Source texts of formatted documents
:::
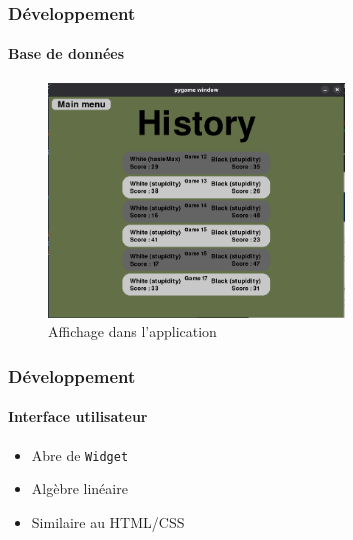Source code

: \begin{frame}
	\frametitle{Développement}
	\framesubtitle{Base de données}
	\begin{figure}
		\includegraphics[width=0.7\textwidth]{img/history.png}
		\caption{Affichage dans l'application}
	\end{figure}
\end{frame}

\begin{frame}
	\frametitle{Développement}
	\framesubtitle{Interface utilisateur}

	\begin{itemize}
		\item Abre de \lstinline{Widget}
		\item Algèbre linéaire
		\item Similaire au HTML/CSS
	\end{itemize}
\end{frame}

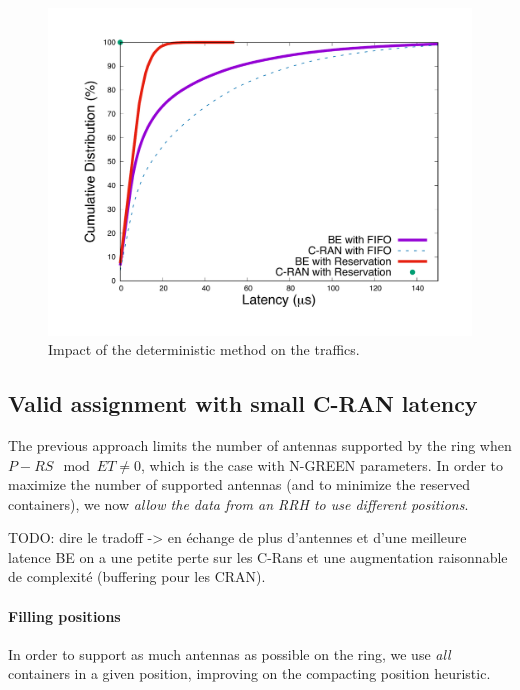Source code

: \documentclass[10pt, conference, letterpaper]{IEEEtran}
\newcommand{\todo}[1]{{\color{red} TODO: {#1}}}
\begin{document}
  
  
  \begin{figure}[h!]
\begin{center}   

     \includegraphics[scale=0.25]{optim.pdf}
     \caption{Impact of the deterministic method on the traffics.}   \label{fig:optimres}

\end{center}
  \end{figure}
  
\subsection{Valid assignment with small C-RAN latency}
\label{sec:maxant}

The previous approach limits the number of antennas supported by the ring when $P-RS \mod ET \neq 0$, which is the case with N-GREEN parameters. In order to maximize the number of supported antennas (and to minimize the reserved containers), we now \emph{allow the data from an RRH to use different positions}. 

\todo{dire le tradoff -> en échange de plus d'antennes et d'une meilleure latence BE on a une 
petite perte sur les C-Rans et une augmentation raisonnable de complexité (buffering pour les CRAN).}


\paragraph{Filling positions}

In order to support as much antennas as possible on the ring, we use \emph{all} containers in a given position, improving on the compacting position heuristic. 
\end{document}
:::
The answer must consist of every line from the entries above that contains the string "label".

     \caption{Impact of the deterministic method on the traffics.}   \label{fig:optimres}
\label{sec:maxant}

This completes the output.